• [TASK BRIEF]
Transcribe the records below line by line, exactly as they read.

# # # # # # #

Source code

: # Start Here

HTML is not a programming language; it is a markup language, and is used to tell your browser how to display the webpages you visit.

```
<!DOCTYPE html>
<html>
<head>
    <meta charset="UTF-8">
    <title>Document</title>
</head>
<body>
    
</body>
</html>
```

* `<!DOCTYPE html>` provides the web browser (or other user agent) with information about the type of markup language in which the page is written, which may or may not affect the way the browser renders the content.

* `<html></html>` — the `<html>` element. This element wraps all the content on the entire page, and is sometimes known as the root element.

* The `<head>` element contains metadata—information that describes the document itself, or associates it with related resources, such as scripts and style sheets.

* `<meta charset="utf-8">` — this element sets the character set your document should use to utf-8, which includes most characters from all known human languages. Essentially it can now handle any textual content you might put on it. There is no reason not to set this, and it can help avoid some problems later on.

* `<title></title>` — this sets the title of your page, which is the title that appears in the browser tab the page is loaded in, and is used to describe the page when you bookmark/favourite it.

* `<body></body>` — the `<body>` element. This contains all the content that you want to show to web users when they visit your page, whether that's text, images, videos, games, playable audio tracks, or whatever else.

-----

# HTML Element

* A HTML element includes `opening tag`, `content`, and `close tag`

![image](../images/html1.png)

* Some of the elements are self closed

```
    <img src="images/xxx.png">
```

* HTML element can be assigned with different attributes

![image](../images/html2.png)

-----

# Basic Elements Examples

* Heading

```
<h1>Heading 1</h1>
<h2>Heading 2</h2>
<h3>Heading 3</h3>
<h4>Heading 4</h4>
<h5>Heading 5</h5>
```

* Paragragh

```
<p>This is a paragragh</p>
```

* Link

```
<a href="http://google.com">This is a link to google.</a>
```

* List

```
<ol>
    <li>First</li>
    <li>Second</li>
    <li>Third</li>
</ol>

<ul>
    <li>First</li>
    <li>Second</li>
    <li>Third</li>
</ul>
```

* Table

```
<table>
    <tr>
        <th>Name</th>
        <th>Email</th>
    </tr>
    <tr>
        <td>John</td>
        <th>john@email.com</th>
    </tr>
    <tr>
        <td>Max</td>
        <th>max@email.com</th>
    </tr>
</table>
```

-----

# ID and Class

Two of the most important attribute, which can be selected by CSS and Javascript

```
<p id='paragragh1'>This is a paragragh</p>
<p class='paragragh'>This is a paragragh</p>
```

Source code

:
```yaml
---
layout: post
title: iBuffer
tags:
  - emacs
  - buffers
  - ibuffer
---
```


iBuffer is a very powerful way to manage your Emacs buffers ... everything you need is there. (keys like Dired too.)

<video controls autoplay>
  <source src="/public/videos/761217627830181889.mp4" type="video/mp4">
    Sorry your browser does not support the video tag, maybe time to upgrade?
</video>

# # # # # # #

• [WRITTEN ANSWER]
Source code

: # Start Here

HTML is not a programming language; it is a markup language, and is used to tell your browser how to display the webpages you visit.

```
<!DOCTYPE html>
<html>
<head>
    <meta charset="UTF-8">
    <title>Document</title>
</head>
<body>
    
</body>
</html>
```

* `<!DOCTYPE html>` provides the web browser (or other user agent) with information about the type of markup language in which the page is written, which may or may not affect the way the browser renders the content.

* `<html></html>` — the `<html>` element. This element wraps all the content on the entire page, and is sometimes known as the root element.

* The `<head>` element contains metadata—information that describes the document itself, or associates it with related resources, such as scripts and style sheets.

* `<meta charset="utf-8">` — this element sets the character set your document should use to utf-8, which includes most characters from all known human languages. Essentially it can now handle any textual content you might put on it. There is no reason not to set this, and it can help avoid some problems later on.

* `<title></title>` — this sets the title of your page, which is the title that appears in the browser tab the page is loaded in, and is used to describe the page when you bookmark/favourite it.

* `<body></body>` — the `<body>` element. This contains all the content that you want to show to web users when they visit your page, whether that's text, images, videos, games, playable audio tracks, or whatever else.

-----

# HTML Element

* A HTML element includes `opening tag`, `content`, and `close tag`

![image](../images/html1.png)

* Some of the elements are self closed

```
    <img src="images/xxx.png">
```

* HTML element can be assigned with different attributes

![image](../images/html2.png)

-----

# Basic Elements Examples

* Heading

```
<h1>Heading 1</h1>
<h2>Heading 2</h2>
<h3>Heading 3</h3>
<h4>Heading 4</h4>
<h5>Heading 5</h5>
```

* Paragragh

```
<p>This is a paragragh</p>
```

* Link

```
<a href="http://google.com">This is a link to google.</a>
```

* List

```
<ol>
    <li>First</li>
    <li>Second</li>
    <li>Third</li>
</ol>

<ul>
    <li>First</li>
    <li>Second</li>
    <li>Third</li>
</ul>
```

* Table

```
<table>
    <tr>
        <th>Name</th>
        <th>Email</th>
    </tr>
    <tr>
        <td>John</td>
        <th>john@email.com</th>
    </tr>
    <tr>
        <td>Max</td>
        <th>max@email.com</th>
    </tr>
</table>
```

-----

# ID and Class

Two of the most important attribute, which can be selected by CSS and Javascript

```
<p id='paragragh1'>This is a paragragh</p>
<p class='paragragh'>This is a paragragh</p>
```

Source code

:
```yaml
---
layout: post
title: iBuffer
tags:
  - emacs
  - buffers
  - ibuffer
---
```


iBuffer is a very powerful way to manage your Emacs buffers ... everything you need is there. (keys like Dired too.)

<video controls autoplay>
  <source src="/public/videos/761217627830181889.mp4" type="video/mp4">
    Sorry your browser does not support the video tag, maybe time to upgrade?
</video>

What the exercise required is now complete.